EXTRACTED INFORMATION:
____________________

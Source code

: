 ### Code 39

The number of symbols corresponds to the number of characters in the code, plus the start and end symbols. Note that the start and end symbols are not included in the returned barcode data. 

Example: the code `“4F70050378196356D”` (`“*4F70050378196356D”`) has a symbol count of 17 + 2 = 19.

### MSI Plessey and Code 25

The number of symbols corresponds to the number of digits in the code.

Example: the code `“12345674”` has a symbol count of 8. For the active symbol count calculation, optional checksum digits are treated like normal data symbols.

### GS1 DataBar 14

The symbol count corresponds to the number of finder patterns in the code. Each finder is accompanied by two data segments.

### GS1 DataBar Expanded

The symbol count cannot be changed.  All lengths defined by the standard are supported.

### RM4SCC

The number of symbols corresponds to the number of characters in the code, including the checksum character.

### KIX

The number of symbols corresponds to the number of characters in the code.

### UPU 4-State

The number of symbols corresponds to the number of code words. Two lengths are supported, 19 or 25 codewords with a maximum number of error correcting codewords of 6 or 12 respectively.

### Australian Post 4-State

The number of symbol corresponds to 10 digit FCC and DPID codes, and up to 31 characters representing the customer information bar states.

____________________

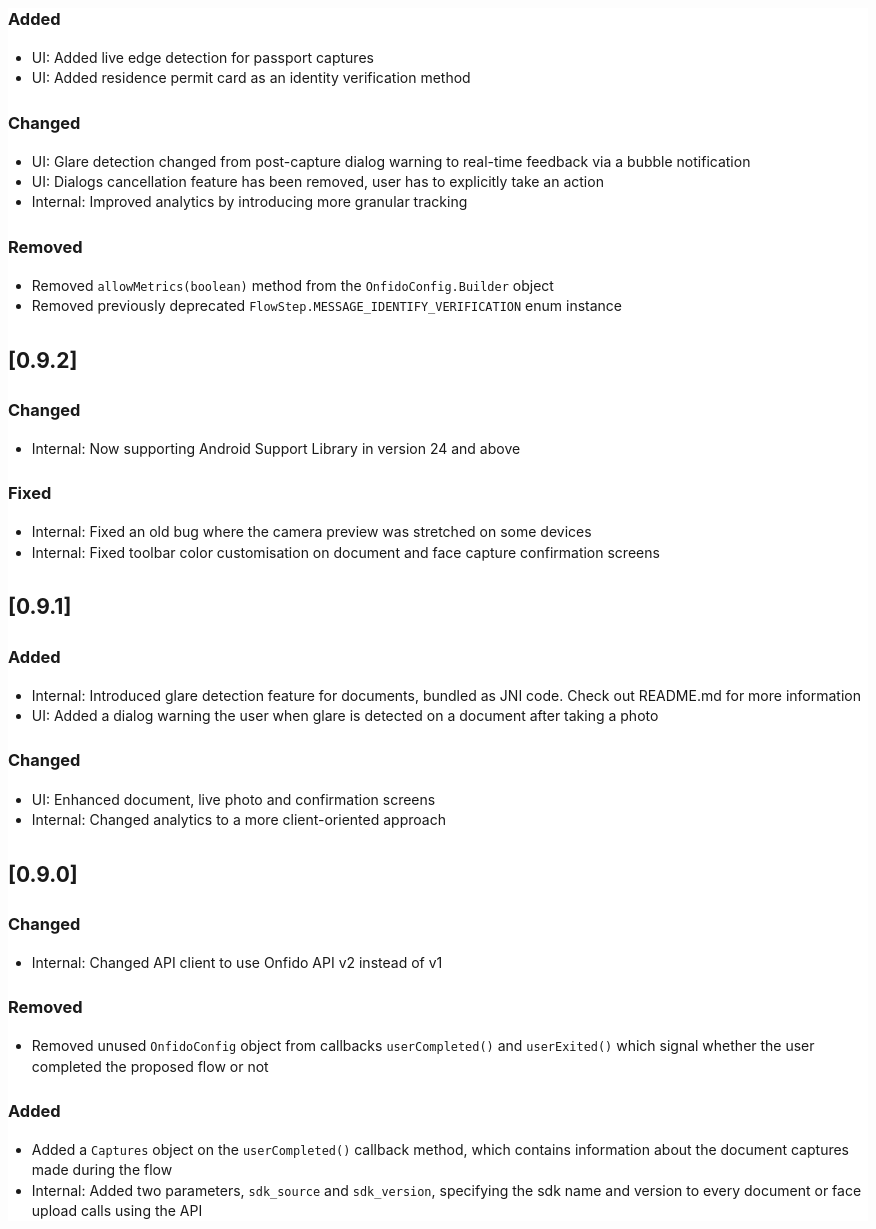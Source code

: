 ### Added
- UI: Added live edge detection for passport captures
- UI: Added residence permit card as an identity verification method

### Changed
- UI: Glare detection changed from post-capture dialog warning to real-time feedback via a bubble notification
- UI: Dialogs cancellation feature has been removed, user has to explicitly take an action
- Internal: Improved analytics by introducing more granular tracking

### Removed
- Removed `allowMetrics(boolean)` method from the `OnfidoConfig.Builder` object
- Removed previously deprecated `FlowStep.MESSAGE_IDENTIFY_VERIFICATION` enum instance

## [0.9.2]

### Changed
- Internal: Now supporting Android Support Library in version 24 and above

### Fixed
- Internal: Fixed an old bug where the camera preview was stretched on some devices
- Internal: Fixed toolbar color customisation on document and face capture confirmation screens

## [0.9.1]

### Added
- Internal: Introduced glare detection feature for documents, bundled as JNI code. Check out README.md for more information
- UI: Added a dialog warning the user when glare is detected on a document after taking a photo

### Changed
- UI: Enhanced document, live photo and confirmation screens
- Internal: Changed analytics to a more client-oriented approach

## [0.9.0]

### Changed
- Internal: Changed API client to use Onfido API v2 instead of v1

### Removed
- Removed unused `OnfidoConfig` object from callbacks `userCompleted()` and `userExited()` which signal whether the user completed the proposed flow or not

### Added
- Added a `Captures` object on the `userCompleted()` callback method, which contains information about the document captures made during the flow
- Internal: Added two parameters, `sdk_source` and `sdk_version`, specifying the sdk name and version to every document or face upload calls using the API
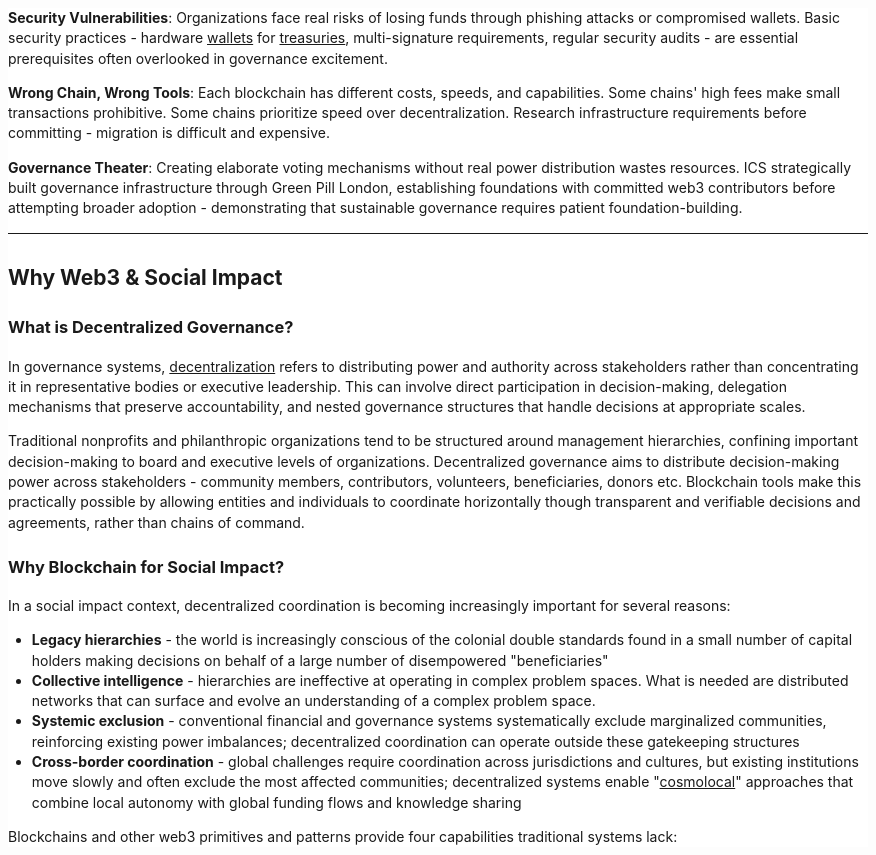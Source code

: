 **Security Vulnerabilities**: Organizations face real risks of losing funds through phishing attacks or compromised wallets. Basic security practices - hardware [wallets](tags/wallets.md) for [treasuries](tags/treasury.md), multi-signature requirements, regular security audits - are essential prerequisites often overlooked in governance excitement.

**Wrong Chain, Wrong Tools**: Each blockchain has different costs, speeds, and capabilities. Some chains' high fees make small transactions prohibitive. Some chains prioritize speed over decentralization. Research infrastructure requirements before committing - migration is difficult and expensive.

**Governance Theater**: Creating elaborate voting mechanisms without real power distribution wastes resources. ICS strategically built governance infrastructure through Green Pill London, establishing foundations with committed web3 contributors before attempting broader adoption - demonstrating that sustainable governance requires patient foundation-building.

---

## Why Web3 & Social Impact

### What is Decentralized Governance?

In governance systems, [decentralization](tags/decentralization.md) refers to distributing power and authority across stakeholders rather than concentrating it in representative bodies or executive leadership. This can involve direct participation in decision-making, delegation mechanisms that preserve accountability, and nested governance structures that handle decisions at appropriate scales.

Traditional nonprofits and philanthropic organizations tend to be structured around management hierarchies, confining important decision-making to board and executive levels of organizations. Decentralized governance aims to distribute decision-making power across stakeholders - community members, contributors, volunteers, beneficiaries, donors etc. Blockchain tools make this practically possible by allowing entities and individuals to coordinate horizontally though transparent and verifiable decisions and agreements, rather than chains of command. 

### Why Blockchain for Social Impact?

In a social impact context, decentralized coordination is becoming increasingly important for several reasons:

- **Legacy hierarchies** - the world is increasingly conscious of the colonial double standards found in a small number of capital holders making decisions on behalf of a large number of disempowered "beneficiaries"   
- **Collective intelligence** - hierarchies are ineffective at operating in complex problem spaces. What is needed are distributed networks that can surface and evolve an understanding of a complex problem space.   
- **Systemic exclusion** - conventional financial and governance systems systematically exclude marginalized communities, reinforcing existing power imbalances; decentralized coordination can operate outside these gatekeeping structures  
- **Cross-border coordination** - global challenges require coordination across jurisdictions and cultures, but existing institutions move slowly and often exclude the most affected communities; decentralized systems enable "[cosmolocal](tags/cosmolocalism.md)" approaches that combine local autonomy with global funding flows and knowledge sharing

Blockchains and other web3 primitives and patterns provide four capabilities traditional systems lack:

____________________

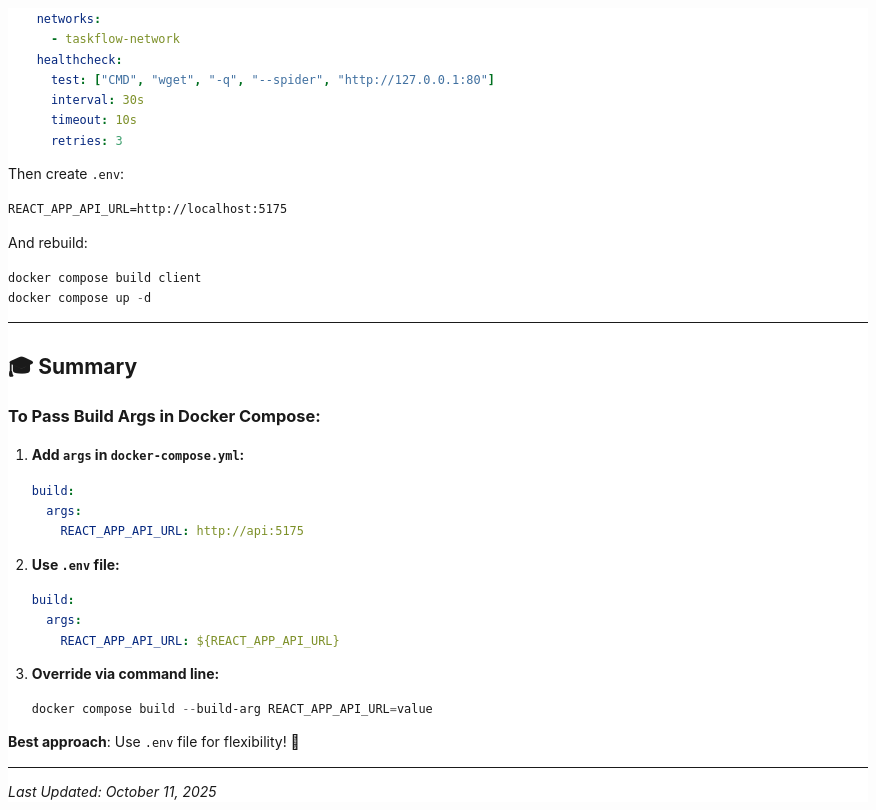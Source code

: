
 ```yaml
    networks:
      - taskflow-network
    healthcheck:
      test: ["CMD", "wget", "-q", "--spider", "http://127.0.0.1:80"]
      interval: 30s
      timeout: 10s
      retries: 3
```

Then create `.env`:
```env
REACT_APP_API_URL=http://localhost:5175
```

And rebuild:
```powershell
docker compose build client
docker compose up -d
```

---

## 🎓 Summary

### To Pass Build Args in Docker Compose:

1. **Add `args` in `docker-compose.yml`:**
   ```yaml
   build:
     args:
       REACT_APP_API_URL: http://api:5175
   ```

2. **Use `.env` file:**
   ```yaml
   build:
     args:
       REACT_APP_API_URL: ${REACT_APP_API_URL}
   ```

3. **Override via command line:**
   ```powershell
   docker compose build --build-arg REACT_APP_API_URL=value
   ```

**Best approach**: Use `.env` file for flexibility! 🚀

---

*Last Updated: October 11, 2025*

____________________

WORK ORDER: Copy each line containing the word "client" from the data.

OUTPUT:
- Internal: Changed analytics to a more client-oriented approach
- Internal: Changed API client to use Onfido API v2 instead of v1
docker compose build client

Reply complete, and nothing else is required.